Of course, such ways of dealing with the text are a bit stretched. Mainly, however, don’t such attempts to make Jesus sound more reasonable simply miss the point? Surely he was joking, teasing, deliberately provoking his disciples, making fun of their literal-mindedness and that of subsequent readers of the story.

A perfectly decent law-abiding man turns sadly away when Jesus tells him to sell everything and follow him. It’s one of the few instances in the gospels when someone refuses his call.  Does it anger or grieve Jesus?  On the contrary, he seems unsurprised, shows his affection for the man and lets him go. He takes the man’s departure as an opportunity to test his disciples.

Hearing him say that being rich inhibits one’s entry into the kingdom of God astonished the disciples, so that they ask one another who, in that case, can be saved.  They might have asked Jesus, but he will answer them anyway.  As it appears, they have the deep-seated assumption in their culture as in our own, that wealth is a proof of divine blessing. It would not be difficult to identify comments in our social media today, and even policies and political decisions in our own divided society, which reflect attitudes that are essentially the same as the disciples reveal here.  No doubt, with rhetoric about the option for the poor, we could not write them off; but in the meritocratic culture we inhabit in the West, secular and increasingly pagan as it becomes, isn’t success measured by income, and don’t the rich seem to have inherited the earth?

Jesus’s penchant for irony appears at the start of the story as he snubs the rich man, who addresses him on his knees, politely, deferentially, as “Good teacher”, and gets the immediate self-deprecating riposte:  “Why are you calling me ‘good’: God alone is good!” This man turns away from Jesus because following Jesus means taking the radical choice of accepting that it’s Jesus who sets the terms.
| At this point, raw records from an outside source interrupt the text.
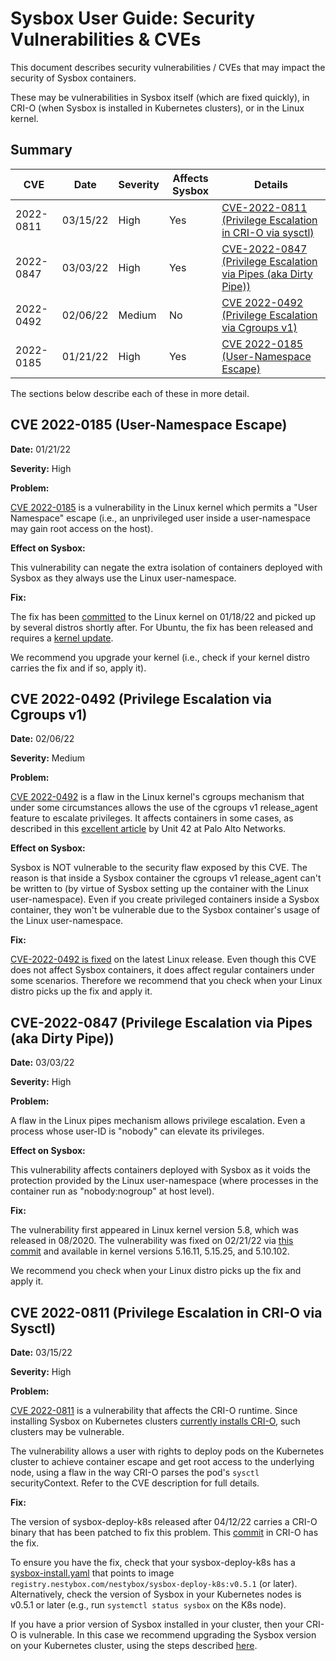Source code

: # Sysbox User Guide: Security Vulnerabilities & CVEs

This document describes security vulnerabilities / CVEs that may impact the
security of Sysbox containers.

These may be vulnerabilities in Sysbox itself (which are fixed quickly), in
CRI-O (when Sysbox is installed in Kubernetes clusters), or in the Linux kernel.

## Summary

| CVE          | Date     | Severity | Affects Sysbox | Details |
| ------------ | -------- | -------- | -------------- | ------- |
| 2022-0811    | 03/15/22 | High     | Yes            | [CVE-2022-0811 (Privilege Escalation in CRI-O via sysctl)](#cve-2022-0811-privilege-escalation-in-cri-o-via-sysctl) |
| 2022-0847    | 03/03/22 | High     | Yes            | [CVE-2022-0847 (Privilege Escalation via Pipes (aka Dirty Pipe))](#cve-2022-0847-privilege-escalation-via-pipes-aka-dirty-pipe) |
| 2022-0492    | 02/06/22 | Medium   | No             | [CVE 2022-0492 (Privilege Escalation via Cgroups v1)](#cve-2022-0492-privilege-escalation-via-cgroups-v1) |
| 2022-0185    | 01/21/22 | High     | Yes            | [CVE 2022-0185 (User-Namespace Escape)](#cve-2022-0185-user-namespace-escape) |


The sections below describe each of these in more detail.

## CVE 2022-0185 (User-Namespace Escape)

**Date:** 01/21/22

**Severity:** High

**Problem:**

[CVE 2022-0185](https://ubuntu.com/security/CVE-2022-0185) is a vulnerability
in the Linux kernel which permits a "User Namespace" escape (i.e., an
unprivileged user inside a user-namespace may gain root access on the host).

**Effect on Sysbox:**

This vulnerability can negate the extra isolation of containers deployed with
Sysbox as they always use the Linux user-namespace.

**Fix:**

The fix has been [committed][cve-2022-0185-commit] to the Linux kernel on
01/18/22 and picked up by several distros shortly after. For Ubuntu, the fix has
been released and requires a [kernel update](https://ubuntu.com/security/notices/USN-5240-1).

We recommend you upgrade your kernel (i.e., check if your kernel distro carries
the fix and if so, apply it).

## CVE 2022-0492 (Privilege Escalation via Cgroups v1)

**Date:** 02/06/22

**Severity:** Medium

**Problem:**

[CVE 2022-0492](https://cve.mitre.org/cgi-bin/cvename.cgi?name=CVE-2022-0492) is
a flaw in the Linux kernel's cgroups mechanism that under some circumstances
allows the use of the cgroups v1 release_agent feature to escalate privileges.
It affects containers in some cases, as described in this [excellent article](https://unit42.paloaltonetworks.com/cve-2022-0492-cgroups/)
by Unit 42 at Palo Alto Networks.

**Effect on Sysbox:**

Sysbox is NOT vulnerable to the security flaw exposed by this CVE. The reason is
that inside a Sysbox container the cgroups v1 release_agent can't be written
to (by virtue of Sysbox setting up the container with the Linux user-namespace).
Even if you create privileged containers inside a Sysbox container, they won't
be vulnerable due to the Sysbox container's usage of the Linux user-namespace.

**Fix:**

[CVE-2022-0492 is fixed][cve-2022-0492-commit] on the latest Linux release.
Even though this CVE does not affect Sysbox containers, it does affect regular
containers under some scenarios. Therefore we recommend that you check when your
Linux distro picks up the fix and apply it.

## CVE-2022-0847 (Privilege Escalation via Pipes (aka Dirty Pipe))

**Date:** 03/03/22

**Severity:** High

**Problem:**

A flaw in the Linux pipes mechanism allows privilege escalation. Even a process
whose user-ID is "nobody" can elevate its privileges.

**Effect on Sysbox:**

This vulnerability affects containers deployed with Sysbox as it voids
the protection provided by the Linux user-namespace (where processes
in the container run as "nobody:nogroup" at host level).

**Fix:**

The vulnerability first appeared in Linux kernel version 5.8, which was released
in 08/2020. The vulnerability was fixed on 02/21/22 via [this commit][cve-2022-0847-commit]
and available in kernel versions 5.16.11, 5.15.25, and 5.10.102.

We recommend you check when your Linux distro picks up the fix and apply it.

## CVE 2022-0811 (Privilege Escalation in CRI-O via Sysctl)

**Date:** 03/15/22

**Severity:** High

**Problem:**

[CVE 2022-0811](https://www.crowdstrike.com/blog/cr8escape-new-vulnerability-discovered-in-cri-o-container-engine-cve-2022-0811/)
is a vulnerability that affects the CRI-O runtime. Since installing Sysbox on
Kubernetes clusters [currently installs CRI-O](install-k8s.md#cri-o-requirement),
such clusters may be vulnerable.

The vulnerability allows a user with rights to deploy pods on the Kubernetes
cluster to achieve container escape and get root access to the underlying node,
using a flaw in the way CRI-O parses the pod's `sysctl` securityContext. Refer
to the CVE description for full details.

**Fix:**

The version of sysbox-deploy-k8s released after 04/12/22 carries a CRI-O
binary that has been patched to fix this problem. This [commit][cve-2022-0811-commit]
in CRI-O has the fix.

To ensure you have the fix, check that your sysbox-deploy-k8s has a
[sysbox-install.yaml](../../sysbox-k8s-manifests/sysbox-install.yaml) that
points to image `registry.nestybox.com/nestybox/sysbox-deploy-k8s:v0.5.1` (or
later). Alternatively, check the version of Sysbox in your Kubernetes nodes is
v0.5.1 or later (e.g., run `systemctl status sysbox` on the K8s node).

If you have a prior version of Sysbox installed in your cluster, then your CRI-O
is vulnerable. In this case we recommend upgrading the Sysbox version on your
Kubernetes cluster, using the steps described [here](install-k8s.md#upgrading-sysbox-or-sysbox-enterprise).


[cve-2022-0185-commit]: https://git.kernel.org/pub/scm/linux/kernel/git/torvalds/linux.git/commit/?id=722d94847de29310e8aa03fcbdb41fc92c521756
[cve-2022-0492-commit]: https://git.kernel.org/pub/scm/linux/kernel/git/torvalds/linux.git/commit/?id=24f6008564183aa120d07c03d9289519c2fe02af
[cve-2022-0847-commit]: https://git.kernel.org/pub/scm/linux/kernel/git/torvalds/linux.git/commit/?id=9d2231c5d74e13b2a0546fee6737ee4446017903
[cve-2022-0811-commit]: https://github.com/cri-o/cri-o/commit/05c443b06356c2dbf9d30060f362279c6b8ac1a1
[slack]: https://nestybox-support.slack.com/join/shared_invite/enQtOTA0NDQwMTkzMjg2LTAxNGJjYTU2ZmJkYTZjNDMwNmM4Y2YxNzZiZGJlZDM4OTc1NGUzZDFiNTM4NzM1ZTA2NDE3NzQ1ODg1YzhmNDQ#/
At this level being a follower means having to follow. There is no conditionality or even mutuality. Faith in this sense is not a question of the existence or not existence of God. It is about believing that love without reward is truly valuable. As the old of St Ignatius prayer says “to give and not to count the cost, to fight and not to heed the wounds, to labour and look for no reward save that of knowing we do your holy will”. Your will be done.

At the climax of the story Simon Peter, perhaps self-importantly, or self-pityingly, or perhaps only in bewilderment (again it is for us as readers to decide), reminds Jesus that he and the other disciples “left everything and followed you”, Jesus responds with a somewhat surreal picture.  Since they have left : lost :  so much, the disciples will receive everything back : “one hundredfold now in this time houses and brothers and sisters and mothers and children and fields”: albeit “with persecutions”. He slips in parenthetically this wry and sobering reference to the inevitability of martyrdom. For the rest of the promise, however, who wants houses, brothers and sisters, and so on, multiplied in their hundreds? What’s with this business of promising everyone a housing estate in heaven? I think what he’s saying is love without expectation of reward and beyond that you enter the realm of God’s grace, His gift it’s a realm beyond the law and mere commerce which were the two realms that the young man was so good at.